Your task:
State the number of lines in the following material that contain the string "division", and nothing else.

....

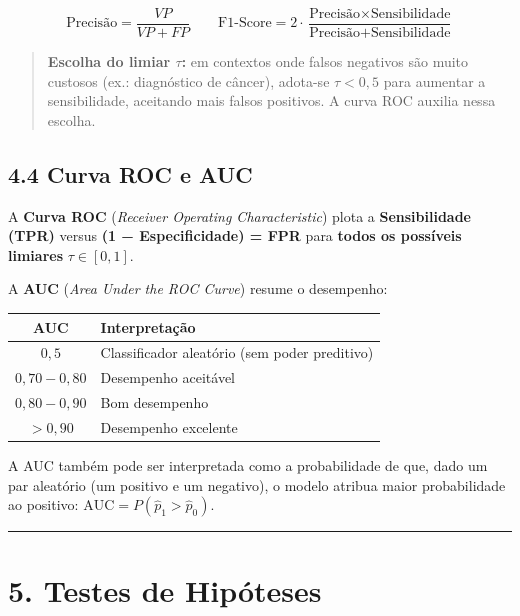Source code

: \documentclass[
  letterpaper,
  DIV=11,
  numbers=noendperiod]{scrartcl}
\newcounter{none} %
\begin{document}
\[\text{Precisão} = \frac{VP}{VP+FP} \qquad \text{F1-Score} = 2\cdot\frac{\text{Precisão} \times \text{Sensibilidade}}{\text{Precisão} + \text{Sensibilidade}}\]

\begin{quote}
\textbf{Escolha do limiar \(\tau\):} em contextos onde falsos negativos
são muito custosos (ex.: diagnóstico de câncer), adota-se
\(\tau < 0{,}5\) para aumentar a sensibilidade, aceitando mais falsos
positivos. A curva ROC auxilia nessa escolha.
\end{quote}

\subsection{4.4 Curva ROC e AUC}\label{curva-roc-e-auc}

A \textbf{Curva ROC} (\emph{Receiver Operating Characteristic}) plota a
\textbf{Sensibilidade (TPR)} versus \textbf{(1 − Especificidade) = FPR}
para \textbf{todos os possíveis limiares} \(\tau \in [0,1]\).

A \textbf{AUC} (\emph{Area Under the ROC Curve}) resume o desempenho:

{\def\LTcaptype{none} %
\begin{longtable}[]{@{}cl@{}}
\toprule\noalign{}
AUC & Interpretação \\
\midrule\noalign{}
\endhead
\bottomrule\noalign{}
\endlastfoot
\(0{,}5\) & Classificador aleatório (sem poder preditivo) \\
\(0{,}70 - 0{,}80\) & Desempenho aceitável \\
\(0{,}80 - 0{,}90\) & Bom desempenho \\
\(> 0{,}90\) & Desempenho excelente \\
\end{longtable}
}

A AUC também pode ser interpretada como a probabilidade de que, dado um
par aleatório (um positivo e um negativo), o modelo atribua maior
probabilidade ao positivo: \(\text{AUC} = P(\hat{p}_1 > \hat{p}_0)\).

\begin{center}\rule{0.5\linewidth}{0.5pt}\end{center}

\section{5. Testes de Hipóteses}\label{testes-de-hipuxf3teses}
\end{document}
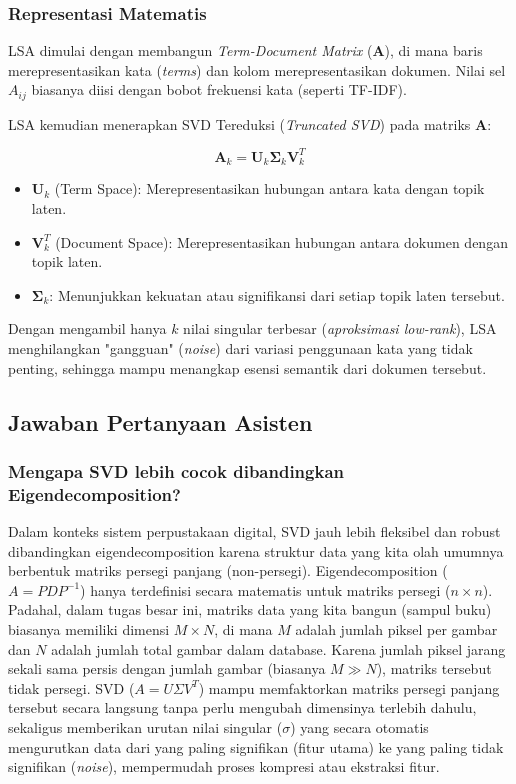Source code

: \documentclass[12pt,a4paper]{article}
\begin{document}
\subsubsection{Representasi Matematis}
LSA dimulai dengan membangun \textit{Term-Document Matrix} ($\mathbf{A}$), di mana baris merepresentasikan kata (\textit{terms}) dan kolom merepresentasikan dokumen. Nilai sel $A_{ij}$ biasanya diisi dengan bobot frekuensi kata (seperti TF-IDF).

LSA kemudian menerapkan SVD Tereduksi (\textit{Truncated SVD}) pada matriks $\mathbf{A}$:

$$\mathbf{A}_k = \mathbf{U}_k \mathbf{\Sigma}_k \mathbf{V}_k^T$$

\begin{itemize}
    \item $\mathbf{U}_k$ (Term Space): Merepresentasikan hubungan antara kata dengan topik laten.
    \item $\mathbf{V}_k^T$ (Document Space): Merepresentasikan hubungan antara dokumen dengan topik laten.
    \item $\mathbf{\Sigma}_k$: Menunjukkan kekuatan atau signifikansi dari setiap topik laten tersebut.
\end{itemize}

Dengan mengambil hanya $k$ nilai singular terbesar (\textit{aproksimasi low-rank}), LSA menghilangkan "gangguan" (\textit{noise}) dari variasi penggunaan kata yang tidak penting, sehingga mampu menangkap esensi semantik dari dokumen tersebut.

\subsection{Jawaban Pertanyaan Asisten}
\subsubsection{Mengapa SVD lebih cocok dibandingkan Eigendecomposition?}
Dalam konteks sistem perpustakaan digital, SVD jauh lebih fleksibel dan robust dibandingkan eigendecomposition karena struktur data yang kita olah umumnya berbentuk matriks persegi panjang (non-persegi). Eigendecomposition ($A = PDP^{-1}$) hanya terdefinisi secara matematis untuk matriks persegi ($n \times n$). Padahal, dalam tugas besar ini, matriks data yang kita bangun (sampul buku) biasanya memiliki dimensi $M \times N$, di mana $M$ adalah jumlah piksel per gambar dan $N$ adalah jumlah total gambar dalam database. Karena jumlah piksel jarang sekali sama persis dengan jumlah gambar (biasanya $M \gg N$), matriks tersebut tidak persegi. SVD ($A = U \Sigma V^T$) mampu memfaktorkan matriks persegi panjang tersebut secara langsung tanpa perlu mengubah dimensinya terlebih dahulu, sekaligus memberikan urutan nilai singular ($\sigma$) yang secara otomatis mengurutkan data dari yang paling signifikan (fitur utama) ke yang paling tidak signifikan (\textit{noise}), mempermudah proses kompresi atau ekstraksi fitur.
\end{document}
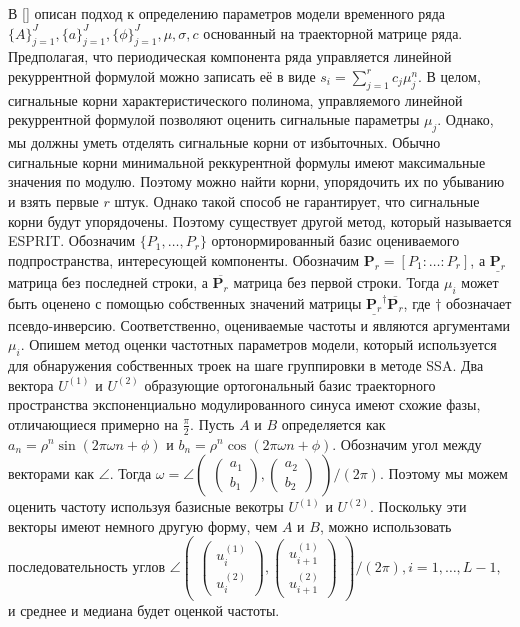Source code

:\documentclass[%
12pt,
master,  %
natbib,      %
subf,        %
substylefile = spbu.rtx,
href,        %
colorlinks,  %
]{disser}
\begin{document}
В [] описан подход к определению параметров модели временного ряда $ \{A\}_{j=1}^J,  \{a\}_{j=1}^J,  \{\phi\}_{j=1}^J, \mu, \sigma, c $ основанный на траекторной матрице ряда. Предполагая, что периодическая компонента ряда управляется линейной рекуррентной формулой можно записать её в виде $s_i = \sum_{j=1}^r c_j \mu_j^n$. В целом, сигнальные корни характеристического полинома, управляемого линейной рекуррентной формулой позволяют оценить сигнальные параметры $\mu_j$. Однако, мы должны уметь отделять сигнальные корни от избыточных. Обычно сигнальные корни минимальной реккурентной формулы имеют максимальные значения по модулю. Поэтому можно найти корни, упорядочить их по убыванию и взять первые $r$ штук. Однако такой способ не гарантирует, что сигнальные корни будут упорядочены. Поэтому существует другой метод, который называется ESPRIT.
Обозначим $\{P_1, \dots, P_r \}$ ортонормированный базис оцениваемого подпространства, интересующей компоненты. Обозначим $\textbf{P}_r = [P_1 : \dots : P_r ]$, а $\underline{\textbf{P}_r}$ матрица без последней строки, а $\overline{\textbf{P}_r}$  матрица без первой строки. Тогда $\mu_i$ может быть оценено с помощью собственных значений матрицы $\underline{\textbf{P}_r}^{\dagger}\overline{\textbf{P}_r}$, где $\dagger$ обозначает псевдо-инверсию. Соответственно, оцениваемые частоты и являются аргументами $\mu_i$.
Опишем метод оценки частотных параметров модели, который используется для обнаружения собственных троек на шаге группировки в методе SSA. Два вектора $U^{(1)}$ и $U^{(2)}$ образующие ортогональный базис траекторного пространства экспоненциально модулированного синуса имеют схожие фазы, отличающиеся примерно на $\frac{\pi}{2}$. Пусть $A$ и $B$ определяется как $a_n = \rho^n \sin(2\pi \omega n + \phi)$ и $b_n = \rho^n \cos(2\pi \omega n + \phi)$. Обозначим угол между векторами как $\angle$. Тогда $\omega = \angle  \begin{pmatrix} \begin{pmatrix}a_1\\b_1\end{pmatrix}, \begin{pmatrix}a_2\\b_2\end{pmatrix} \end{pmatrix} \bigg/ (2\pi).$ Поэтому мы можем оценить частоту используя базисные векотры $U^{(1)}$ и $U^{(2)}$. Поскольку эти векторы имеют немного другую форму, чем $A$ и $B$, можно использовать последовательность углов $\angle  \begin{pmatrix} \begin{pmatrix}u_i^{(1)}\\u_i^{(2)}\end{pmatrix}, \begin{pmatrix}u_{i+1}^{(1)}\\u_{i+1}^{(2)}\end{pmatrix} \end{pmatrix} \bigg/ (2\pi), i = 1, \dots , L - 1,$ и среднее и медиана будет оценкой частоты.
\end{document}
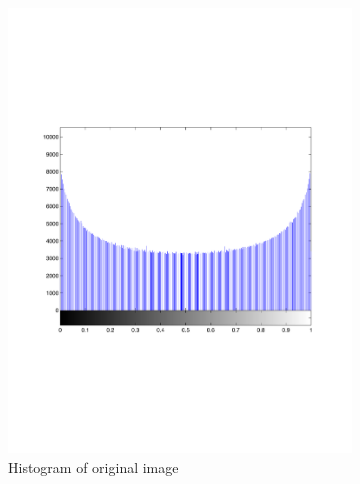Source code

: \documentclass[a4paper]{article}
\begin{document}
\begin{figure}[h!]
        \begin{subfigure}[b]{0.3\textwidth}
                \centering
                \includegraphics[width=\textwidth]{q3-beforehist}
                \caption{Histogram of original image}
                \label{fig:bh}
        \end{subfigure}%
        ~ %
        \begin{subfigure}[b]{0.3\textwidth}
                \centering

\end{subfigure}
\end{figure}
\end{document}
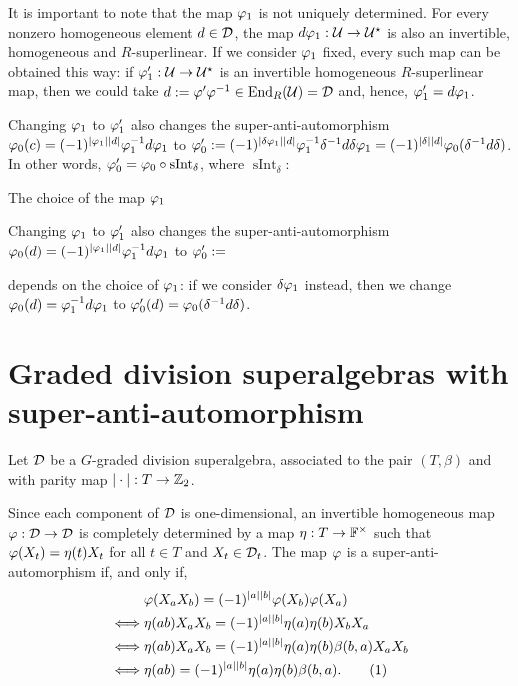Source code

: \documentclass{amsbook}
\newcommand\numberthis{\addtocounter{equation}{1}\tag{\theequation}}
\begin{document}
It is important to note that the map $\varphi_1$ is not uniquely determined. For every nonzero homogeneous element $d\in\mathcal{D}$, the map $d\varphi_1: \mathcal U \to \mathcal U^\star$ is also an invertible, homogeneous and $R$-superlinear. If we consider $\varphi_1$ fixed, every such map can be obtained this way: if $\varphi_1' : \mathcal U \to \mathcal U^\star$ is an invertible homogeneous $R$-superlinear map, then we could take $d := \varphi'\varphi^{-1} \in \operatorname{End}_R(\mathcal U) = \mathcal{D}$ and, hence, $\varphi_1' = d \varphi_1$.

Changing $\varphi_1$ to $\varphi_1'$ also changes the super-anti-automorphism $\varphi_0 (c) = (-1)^{|\varphi_1||d|}\varphi_1^{-1} d \varphi_1$ to $\varphi_0':= (-1)^{|\delta\varphi_1||d|}\varphi_1^{-1}\delta^{-1} d \delta\varphi_1= (-1)^{|\delta||d|} \varphi_0(\delta^{-1} d \delta)$. In other words, $\varphi_0' = \varphi_0 \circ \operatorname{sInt}_\delta$, where $\operatorname{sInt}_\delta: $

The choice of the map $\varphi_1$ 

Changing $\varphi_1$ to $\varphi_1'$ also changes the super-anti-automorphism $\varphi_0(d) = (-1)^{|\varphi_1||d|}\varphi_1^{-1} d \varphi_1$ to $\varphi_0':= $


depends on the choice of $\varphi_1$: if we consider $\delta\varphi_1$ instead, then we change $\varphi_0(d) = \varphi_1^{-1} d \varphi_1$ to $\varphi_0'(d) = \varphi_0(\delta^{-1} d \delta)$.

\section{Graded division superalgebras with super-anti-automorphism}


Let $\mathcal{D}$ be a $G$-graded division superalgebra, associated to the pair $(T, \beta)$ and with parity map $| \cdot |: T \to \mathbb{Z}_2$.

Since each component of $\mathcal{D}$ is one-dimensional, an invertible homogeneous map $\varphi: \mathcal{D} \to \mathcal{D}$ is completely determined by a map $\eta: T \to \mathbb{F}^\times$ such that $\varphi(X_t) = \eta(t) X_t$ for all $t\in T$ and $X_t\in \mathcal{D}_t$.
The map $\varphi$ is a super-anti-automorphism if, and only if,
%
\begin{align*}
    &\vphi(X_a X_b) = (-1)^{|a||b|} \vphi(X_b) \vphi(X_a)\\ \iff& \eta(ab)X_a X_b = (-1)^{|a||b|} \eta(a) \eta(b) X_b X_a\\ \iff& \eta(ab)X_a X_b = (-1)^{|a||b|} \eta(a) \eta(b) \beta(b,a) X_a X_b\\ \iff& \eta(ab) = (-1)^{|a||b|} \eta(a) \eta(b) \beta(b,a). \numberthis \label{eq:eta-super-anti-auto}
\end{align*}
\end{document}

....

Task response:
2